Qu’est-ce que c’est… Une maladie qui reste tabou?
L’herpès génital, une maladie méconnue… Selon l’OMS, l’herpès génital toucherait 536 millions de personnes dans le monde. Cette maladie très invalidante reste pourtant assez méconnue des Français. 

Cette infection est principalement causée par l’Herpès Simplex Virus de type 2 (HSV-2), mais aussi, de plus en plus souvent, par l’HSV-1, le virus de l’herpès labial. C’est donc une maladie contagieuse, qui se transmet par rapport sexuel. Lorsque l’on est atteint, on subit de façon plus ou moins régulière des crises ou poussées d’herpès : pour 90 % des personnes atteintes, les crises surviennent en moyenne 4 fois par an, mais dans le cas d’herpès génital sévère, le patient peut subir 6 crises par an.

Une maladie qui reste tabou…

Cette maladie reste méconnue des Français notamment car elle n’est pas toujours facile à diagnostiquer. Selon les derniers chiffres parus en 2003, 17 % de la population française âgée de 20 à 59 ans serait porteuse d’un herpès génital avec une proportion plus forte de femmes (17,9 %) que d’hommes. (13,7 %). Surtout, sur les 5,6 millions de personnes qui en sont porteuses en France, seules 2 millions sont diagnostiquées : de nombreux malades sont donc porteurs du virus sans le savoir.

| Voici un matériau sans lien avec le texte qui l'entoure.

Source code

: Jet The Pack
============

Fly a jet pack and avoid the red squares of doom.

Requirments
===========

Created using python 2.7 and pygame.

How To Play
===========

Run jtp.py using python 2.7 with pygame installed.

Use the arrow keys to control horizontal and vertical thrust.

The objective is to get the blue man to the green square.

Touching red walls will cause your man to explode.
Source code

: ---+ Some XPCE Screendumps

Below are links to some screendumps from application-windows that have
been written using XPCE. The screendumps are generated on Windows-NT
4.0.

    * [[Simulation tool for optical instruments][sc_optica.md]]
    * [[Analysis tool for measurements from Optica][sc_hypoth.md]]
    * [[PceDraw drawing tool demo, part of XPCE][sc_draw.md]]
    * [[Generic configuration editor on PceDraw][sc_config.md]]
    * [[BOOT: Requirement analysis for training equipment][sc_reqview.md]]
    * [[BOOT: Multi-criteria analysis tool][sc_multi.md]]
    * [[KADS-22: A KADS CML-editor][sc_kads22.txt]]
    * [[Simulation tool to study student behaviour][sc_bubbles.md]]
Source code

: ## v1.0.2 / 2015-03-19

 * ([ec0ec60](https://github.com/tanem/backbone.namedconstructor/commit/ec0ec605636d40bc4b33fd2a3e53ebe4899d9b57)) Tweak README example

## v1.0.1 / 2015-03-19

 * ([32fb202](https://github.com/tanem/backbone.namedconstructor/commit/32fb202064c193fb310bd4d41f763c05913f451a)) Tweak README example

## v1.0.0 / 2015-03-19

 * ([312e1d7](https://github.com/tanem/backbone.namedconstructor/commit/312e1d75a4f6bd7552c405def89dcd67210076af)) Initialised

Des crises très douloureuses…

Depuis près de 20 ans, on soigne l’herpès génital par la prise de médicaments antiviraux. Utilisé dès le début de la poussée, ce traitement oral diminue la charge virale et peut parfois réduire la durée de la poussée, mais il n’a aucun effet sur la douleur. Plus les récurrences sont nombreuses et plus le patient va vivre dans l’angoisse de la prochaine crise, avec en toile de fond, la sensation de ‘honte’ liée aux IST, mais aussi la crainte de contaminer son ou sa partenaire. Quant aux symptômes, ils sont très invalidants avec des violentes douleurs, des sensations de brûlures, des picotements et des démangeaisons… Dans la vie courante, la douleur peut devenir réellement problématique d’autant que les brûlures et les démangeaisons persistent le temps que les lésions cutanées cicatrisent, soit plusieurs jours. Lors de la toute première crise appelée primo-infection, les symptômes et la douleur qui les accompagnent, peuvent durer 15 jours, parfois même 3 semaines. Une étude menée dans 5 pays (Australie, Danemark, Grande- Bretagne, Pays-Bas, Italie) sur une population de 298 personnes (56 % femmes, 44 % hommes), a ainsi clairement mis en évidence que plus les poussées étaient fréquentes, plus la qualité de vie était altérée avec une diminution des performances au travail et le sentiment ‘d’une vie gâchée…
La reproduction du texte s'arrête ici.